Hive ODBC Connection

Following are the connection details/parameters required for connecting HVR to the Hive server.

Field

Description

Hive ODBC Connection

Hive Server Type

The type of Hive server.  Available options:

  • Hive Server 1 (default): The driver connects to a Hive Server 1 instance.
  • Hive Server 2: The driver connects to a Hive Server 2 instance.

Service Discovery Mode

The mode for connecting to Hive. This field is enabled only if Hive Server Type is Hive Server 2.  Available options:

  • No Service Discovery (default): The driver connects to Hive server without using the ZooKeeper service.
  • ZooKeeper: The driver discovers Hive Server 2 services using the ZooKeeper service.

Host(s)

The hostname or IP address of the Hive server.
When Service Discovery Mode is ZooKeeper, specify the list of ZooKeeper servers in following format [ZK_Host1]:[ZK_Port1],[ZK_Host2]:[ZK_Port2], where [ZK_Host] is the IP address or hostname of the ZooKeeper server and [ZK_Port] is the TCP port that the ZooKeeper server uses to listen for client connections.
Example: hive-host

Port

The TCP port that the Hive server uses to listen for client connections. This field is enabled only if Service Discovery Mode is No Service Discovery.
Example: 10000

Database

The name of the database schema to use when a schema is not explicitly specified in a query.
Example: mytestdb

ZooKeeper Namespace

The namespace on ZooKeeper under which Hive Server 2 nodes are added.
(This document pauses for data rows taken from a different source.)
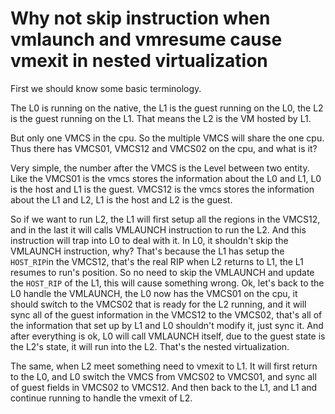 # Why not skip instruction when vmlaunch and vmresume cause vmexit in nested virtualization

First we should know some basic terminology.

The L0 is running on the native, the L1 is the guest running on the L0, the L2 is the guest running on the L1. That means the L2 is the VM hosted by L1.

But only one VMCS in the cpu. So the multiple VMCS will share the one cpu. Thus there has VMCS01, VMCS12 and VMCS02 on the cpu, and what is it?

Very simple, the number after the VMCS is the Level between two entity. Like the VMCS01 is the vmcs stores the information about the L0 and L1, L0 is the host and L1 is the guest. VMCS12 is the vmcs stores the information about the L1 and L2, L1 is the host and L2 is the guest.

So if we want to run L2, the L1 will first setup all the regions in the VMCS12, and in the last it will calls VMLAUNCH instruction to run the L2. And this instruction will trap into L0 to deal with it. In L0, it shouldn't skip the VMLAUNCH instruction, why? That's because the L1 has setup the `HOST_RIP`in the VMCS12, that's the real RIP when L2 returns to L1, the L1 resumes to run's position. So no need to skip the VMLAUNCH and update the `HOST_RIP` of the L1, this will cause something wrong. Ok, let's back to the L0 handle the VMLAUNCH, the L0 now has the VMCS01 on the cpu, it should switch to the VMCS02 that is ready for the L2 running, and it will sync all of the guest information in the VMCS12 to the VMCS02, that's all of the information that set up by L1 and L0 shouldn't modify it, just sync it. And after everything is ok, L0 will call VMLAUNCH itself, due to the guest state is the L2's state, it will run into the L2. That's the nested virtualization.

The same, when L2 meet something need to vmexit to L1. It will first return to the L0, and L0 switch the VMCS from VMCS02 to VMCS01, and sync all of guest fields in VMCS02 to VMCS12. And then back to the L1, and L1 and continue running to handle the vmexit of L2.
This field is enabled only if Service Discovery Mode is ZooKeeper.

Authentication

Mechanism

The authentication mode for connecting HVR to Hive Server 2.  This field is enabled only if Hive Server Type is Hive Server 2. Available options:

  • No Authentication (default)
  • User Name
  • User Name and Password
  • Kerberos
  • Windows Azure HDInsight Service   Since    v5.5.0/2  

User

The username to connect HVR to Hive server. This field is enabled only if Mechanism is User Name or User Name and Password.
Example: dbuser

Password

The password of the User to connect HVR to Hive server. This field is enabled only if Mechanism is User Name and Password.

Service Name

The Kerberos service principal name of the Hive server. This field is enabled only if Mechanism is Kerberos.

Host

The Fully Qualified Domain Name (FQDN) of the Hive Server 2 host. The value of Host can be set as _HOST to use the Hive server hostname as the domain name for Kerberos authentication.
If Service Discovery Mode is disabled, then the driver uses the value specified in the Host connection attribute.
If Service Discovery Mode is enabled, then the driver uses the Hive Server 2 host name returned by ZooKeeper.
This field is enabled only if Mechanism is Kerberos.

Realm

The realm of the Hive Server 2 host.
It is not required to specify any value in this field if the realm of the Hive Server 2 host is defined as the default realm in Kerberos configuration. This field is enabled only if Mechanism is Kerberos.

Thrift Transport

  Since    v5.5.0/2  

The transport protocol to use in the Thrift layer. This field is enabled only if Hive Server Type is Hive Server 2. Available options:

  • Binary (This option is available only if Mechanism is No Authentication or User Name and Password.)
  • SASL (This option is available only if Mechanism is User Name or User Name and Password or Kerberos.)
  • HTTP (This option is not available if Mechanism is User Name.)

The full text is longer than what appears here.